Try it
Only a number is wanted: how many lines in the records below contain "Specialist"?

- - - - - - -

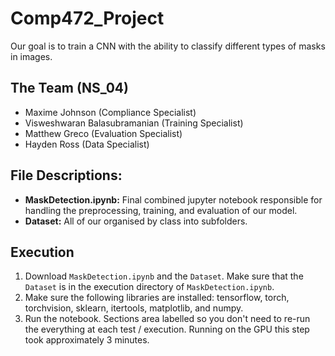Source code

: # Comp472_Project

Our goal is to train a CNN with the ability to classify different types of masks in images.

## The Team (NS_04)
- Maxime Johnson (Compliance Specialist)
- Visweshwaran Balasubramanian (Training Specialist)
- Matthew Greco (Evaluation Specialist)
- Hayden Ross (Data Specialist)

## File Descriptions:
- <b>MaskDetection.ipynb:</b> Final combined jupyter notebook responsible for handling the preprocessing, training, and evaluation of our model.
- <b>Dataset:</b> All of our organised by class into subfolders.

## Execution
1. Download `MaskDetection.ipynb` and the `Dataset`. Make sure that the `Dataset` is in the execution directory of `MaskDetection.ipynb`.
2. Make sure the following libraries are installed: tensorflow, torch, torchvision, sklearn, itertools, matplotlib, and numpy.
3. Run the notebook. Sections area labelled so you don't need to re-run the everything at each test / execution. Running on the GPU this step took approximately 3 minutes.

- - - - - - -

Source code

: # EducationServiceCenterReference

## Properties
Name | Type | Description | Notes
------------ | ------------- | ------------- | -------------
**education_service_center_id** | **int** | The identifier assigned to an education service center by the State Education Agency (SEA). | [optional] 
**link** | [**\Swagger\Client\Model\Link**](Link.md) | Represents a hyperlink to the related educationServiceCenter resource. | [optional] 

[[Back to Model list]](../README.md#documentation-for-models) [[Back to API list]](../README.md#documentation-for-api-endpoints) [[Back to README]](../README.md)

- - - - - - -

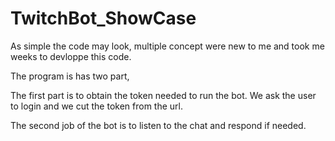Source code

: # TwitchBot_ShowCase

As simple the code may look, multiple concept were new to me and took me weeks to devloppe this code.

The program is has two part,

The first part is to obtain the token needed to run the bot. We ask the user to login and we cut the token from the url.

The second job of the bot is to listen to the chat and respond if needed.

- - - - - - -

Expected answer
4